To the extent that love between women had made it into the movies at all, it remained embedded in a matrix of heterosexual—and almost exclusively male—gazes and narrative forms. “Even if the characters were lesbian, the script projects lesbian characters within a heterosexual world of role-playing, lovemaking, and domestic and professional life,” Hammer wrote (1). In order to create independent representations of women’s passion for their own gender and to bring them to theaters, Barbara Hammer and the circle of lesbian feminists of which she was a member in early-1970s San Francisco discarded conventional cinematic practices and started from scratch. Beginning in 1970, Hammer experimented with filmic representations of a new lesbian self-awareness that was only just breaking free from social taboos. “Visibility was the central concern for lesbians making cinema at this time, for the simple and profoundly sad reason that there were few or no pictures, images, or representations available. The screen space, on and off, was blank. Not just marginalized, but not there. There was no cinema to deconstruct. There was no gaze to analyze. [...] We stepped into the void, the invisible, the blank screen, and named ourselves ‘lesbian.’”(2)
Using a hand-held camera, Hammer initially shot on 8 mm stock. Her second film—created in 1968 while the artist is still married, and her name is Barbara Ward—programmatically shows the desecration of a graveyard. Though only at the beginning of her development as an artist, she already disturbs the peace of the dead, confidently erecting a monument to herself amid them: “Barbara Ward Will Never Die.” The young filmmaker stakes her claim to a place in history. From now on she will document her own coming-out and her sexual liberation (“X,” 1973). She creates portraits of herself and lovers in lesbian relationships and biographies (“Double Strength,” 1978) and seeks to define an active, participant, and passionate gaze on lesbian sex. Her films broach taboos such as the female orgasm and menstruation. The rise of the performance art movement inspires films such as “Menses” (1974) and “Superdyke” (1975), created spontaneously during collective actions and ritual experiments. The feminist occupation of public spaces—including San Francisco’s city hall—and the parodic appropriation of cinematographic myths of masculinity ranging from Robin Hood to Easy Rider coalesce in “Superdyke.” “Blue Film No. 6: Love Is Where You Find It” (1998) is a found porn flick: a threesome. Hammer excises the male part, retaining the two ladies and an amusing digest of voyeuristic platitudes.

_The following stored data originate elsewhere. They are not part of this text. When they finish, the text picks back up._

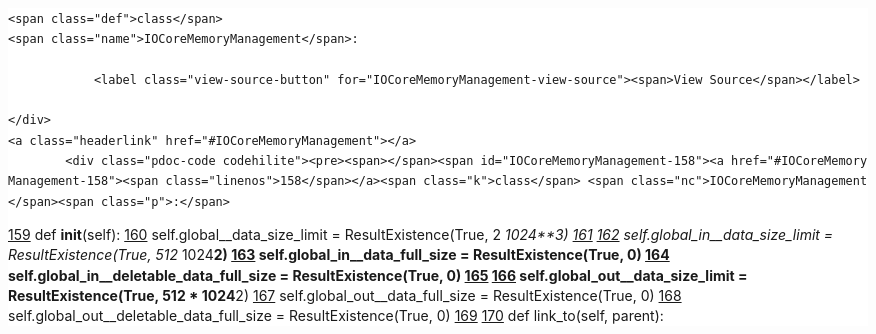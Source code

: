     <span class="def">class</span>
    <span class="name">IOCoreMemoryManagement</span>:

                <label class="view-source-button" for="IOCoreMemoryManagement-view-source"><span>View Source</span></label>

    </div>
    <a class="headerlink" href="#IOCoreMemoryManagement"></a>
            <div class="pdoc-code codehilite"><pre><span></span><span id="IOCoreMemoryManagement-158"><a href="#IOCoreMemoryManagement-158"><span class="linenos">158</span></a><span class="k">class</span> <span class="nc">IOCoreMemoryManagement</span><span class="p">:</span>
</span><span id="IOCoreMemoryManagement-159"><a href="#IOCoreMemoryManagement-159"><span class="linenos">159</span></a>    <span class="k">def</span> <span class="fm">__init__</span><span class="p">(</span><span class="bp">self</span><span class="p">):</span>
</span><span id="IOCoreMemoryManagement-160"><a href="#IOCoreMemoryManagement-160"><span class="linenos">160</span></a>        <span class="bp">self</span><span class="o">.</span><span class="n">global__data_size_limit</span> <span class="o">=</span> <span class="n">ResultExistence</span><span class="p">(</span><span class="kc">True</span><span class="p">,</span> <span class="mi">2</span> <span class="o">*</span> <span class="mi">1024</span><span class="o">**</span><span class="mi">3</span><span class="p">)</span>
</span><span id="IOCoreMemoryManagement-161"><a href="#IOCoreMemoryManagement-161"><span class="linenos">161</span></a>
</span><span id="IOCoreMemoryManagement-162"><a href="#IOCoreMemoryManagement-162"><span class="linenos">162</span></a>        <span class="bp">self</span><span class="o">.</span><span class="n">global_in__data_size_limit</span> <span class="o">=</span> <span class="n">ResultExistence</span><span class="p">(</span><span class="kc">True</span><span class="p">,</span> <span class="mi">512</span> <span class="o">*</span> <span class="mi">1024</span><span class="o">**</span><span class="mi">2</span><span class="p">)</span>
</span><span id="IOCoreMemoryManagement-163"><a href="#IOCoreMemoryManagement-163"><span class="linenos">163</span></a>        <span class="bp">self</span><span class="o">.</span><span class="n">global_in__data_full_size</span> <span class="o">=</span> <span class="n">ResultExistence</span><span class="p">(</span><span class="kc">True</span><span class="p">,</span> <span class="mi">0</span><span class="p">)</span>
</span><span id="IOCoreMemoryManagement-164"><a href="#IOCoreMemoryManagement-164"><span class="linenos">164</span></a>        <span class="bp">self</span><span class="o">.</span><span class="n">global_in__deletable_data_full_size</span> <span class="o">=</span> <span class="n">ResultExistence</span><span class="p">(</span><span class="kc">True</span><span class="p">,</span> <span class="mi">0</span><span class="p">)</span>
</span><span id="IOCoreMemoryManagement-165"><a href="#IOCoreMemoryManagement-165"><span class="linenos">165</span></a>
</span><span id="IOCoreMemoryManagement-166"><a href="#IOCoreMemoryManagement-166"><span class="linenos">166</span></a>        <span class="bp">self</span><span class="o">.</span><span class="n">global_out__data_size_limit</span> <span class="o">=</span> <span class="n">ResultExistence</span><span class="p">(</span><span class="kc">True</span><span class="p">,</span> <span class="mi">512</span> <span class="o">*</span> <span class="mi">1024</span><span class="o">**</span><span class="mi">2</span><span class="p">)</span>
</span><span id="IOCoreMemoryManagement-167"><a href="#IOCoreMemoryManagement-167"><span class="linenos">167</span></a>        <span class="bp">self</span><span class="o">.</span><span class="n">global_out__data_full_size</span> <span class="o">=</span> <span class="n">ResultExistence</span><span class="p">(</span><span class="kc">True</span><span class="p">,</span> <span class="mi">0</span><span class="p">)</span>
</span><span id="IOCoreMemoryManagement-168"><a href="#IOCoreMemoryManagement-168"><span class="linenos">168</span></a>        <span class="bp">self</span><span class="o">.</span><span class="n">global_out__deletable_data_full_size</span> <span class="o">=</span> <span class="n">ResultExistence</span><span class="p">(</span><span class="kc">True</span><span class="p">,</span> <span class="mi">0</span><span class="p">)</span>
</span><span id="IOCoreMemoryManagement-169"><a href="#IOCoreMemoryManagement-169"><span class="linenos">169</span></a>
</span><span id="IOCoreMemoryManagement-170"><a href="#IOCoreMemoryManagement-170"><span class="linenos">170</span></a>    <span class="k">def</span> <span class="nf">link_to</span><span class="p">(</span><span class="bp">self</span><span class="p">,</span> <span class="n">parent</span><span class="p">):</span>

Hammer frequently appears in front of the camera, by herself or with friends, filling the cinematic screen with her own presence. She participates in the feminist project of making the private—in her case, even the most intimate aspects of life—public. To date, she has created an oeuvre comprising ca. eighty films, beginning with short and experimental formats but soon adding more extensive documentary works. Hammer, who moved to New York in 1983, time and again reflects on her own life and body, for instance addressing her bout with cancer in “A Horse Is Not a Metaphor” (2009). At the same time, she works to create filmic structures beyond narrative, linear space and linear time, by chronicling the biographies of marginalized women, and experiments with the filmic material itself.
1+2 Barbara Hammer, “The Politics of Abstraction,” in Queer Looks: Perspectives on Lesbian and Gay Film and Video, ed. Martha Gever, John Greyson, Pratibha Parmar (New York and London: Routledge, 1993), 71.